PROBLEM DESCRIPTION: Only the lines from the start of the entries through the line with "respect to. Also" are wanted; please output them exactly.

MATERIAL SHOWN:
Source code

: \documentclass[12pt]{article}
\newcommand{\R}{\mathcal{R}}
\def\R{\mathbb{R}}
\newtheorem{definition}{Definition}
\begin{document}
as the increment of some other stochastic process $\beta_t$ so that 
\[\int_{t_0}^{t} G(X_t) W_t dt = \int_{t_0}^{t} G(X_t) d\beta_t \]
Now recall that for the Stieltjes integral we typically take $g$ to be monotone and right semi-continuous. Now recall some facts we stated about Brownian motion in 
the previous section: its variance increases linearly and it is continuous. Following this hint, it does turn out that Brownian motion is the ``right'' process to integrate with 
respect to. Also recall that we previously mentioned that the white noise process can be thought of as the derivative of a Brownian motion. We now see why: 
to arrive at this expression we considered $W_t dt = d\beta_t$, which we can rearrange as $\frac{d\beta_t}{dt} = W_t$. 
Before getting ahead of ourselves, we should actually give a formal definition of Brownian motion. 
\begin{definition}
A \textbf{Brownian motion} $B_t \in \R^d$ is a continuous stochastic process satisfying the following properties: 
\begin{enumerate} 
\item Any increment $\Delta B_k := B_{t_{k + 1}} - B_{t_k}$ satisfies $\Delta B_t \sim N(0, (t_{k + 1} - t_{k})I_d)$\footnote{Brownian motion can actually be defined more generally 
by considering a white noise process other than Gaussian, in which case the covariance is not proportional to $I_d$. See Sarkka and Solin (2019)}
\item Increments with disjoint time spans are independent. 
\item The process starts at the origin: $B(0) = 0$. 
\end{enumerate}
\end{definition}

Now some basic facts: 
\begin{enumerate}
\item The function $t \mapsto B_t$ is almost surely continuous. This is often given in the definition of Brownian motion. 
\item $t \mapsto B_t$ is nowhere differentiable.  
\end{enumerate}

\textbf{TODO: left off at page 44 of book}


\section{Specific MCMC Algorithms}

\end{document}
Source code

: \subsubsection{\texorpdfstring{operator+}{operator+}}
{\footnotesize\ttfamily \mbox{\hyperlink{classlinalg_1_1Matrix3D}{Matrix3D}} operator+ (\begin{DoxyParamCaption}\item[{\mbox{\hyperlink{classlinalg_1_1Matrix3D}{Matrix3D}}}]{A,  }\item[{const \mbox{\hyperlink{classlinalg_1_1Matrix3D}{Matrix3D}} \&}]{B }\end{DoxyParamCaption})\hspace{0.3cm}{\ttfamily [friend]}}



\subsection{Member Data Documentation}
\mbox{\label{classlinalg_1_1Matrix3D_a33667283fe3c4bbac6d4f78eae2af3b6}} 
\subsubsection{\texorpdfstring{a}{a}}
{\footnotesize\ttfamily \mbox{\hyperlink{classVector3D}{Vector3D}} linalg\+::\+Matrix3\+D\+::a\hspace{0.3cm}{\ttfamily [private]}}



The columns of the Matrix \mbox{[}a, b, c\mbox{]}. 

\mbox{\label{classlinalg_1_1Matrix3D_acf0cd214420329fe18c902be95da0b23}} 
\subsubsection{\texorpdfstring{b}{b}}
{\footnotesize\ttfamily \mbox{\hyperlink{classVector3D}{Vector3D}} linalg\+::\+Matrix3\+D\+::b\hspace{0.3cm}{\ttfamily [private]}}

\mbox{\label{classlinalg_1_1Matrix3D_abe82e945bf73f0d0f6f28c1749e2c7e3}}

RESPONSE:
Source code

: \documentclass[12pt]{article}
\newcommand{\R}{\mathcal{R}}
\def\R{\mathbb{R}}
\newtheorem{definition}{Definition}
\begin{document}
as the increment of some other stochastic process $\beta_t$ so that 
\[\int_{t_0}^{t} G(X_t) W_t dt = \int_{t_0}^{t} G(X_t) d\beta_t \]
Now recall that for the Stieltjes integral we typically take $g$ to be monotone and right semi-continuous. Now recall some facts we stated about Brownian motion in 
the previous section: its variance increases linearly and it is continuous. Following this hint, it does turn out that Brownian motion is the ``right'' process to integrate with 
respect to. Also recall that we previously mentioned that the white noise process can be thought of as the derivative of a Brownian motion. We now see why: 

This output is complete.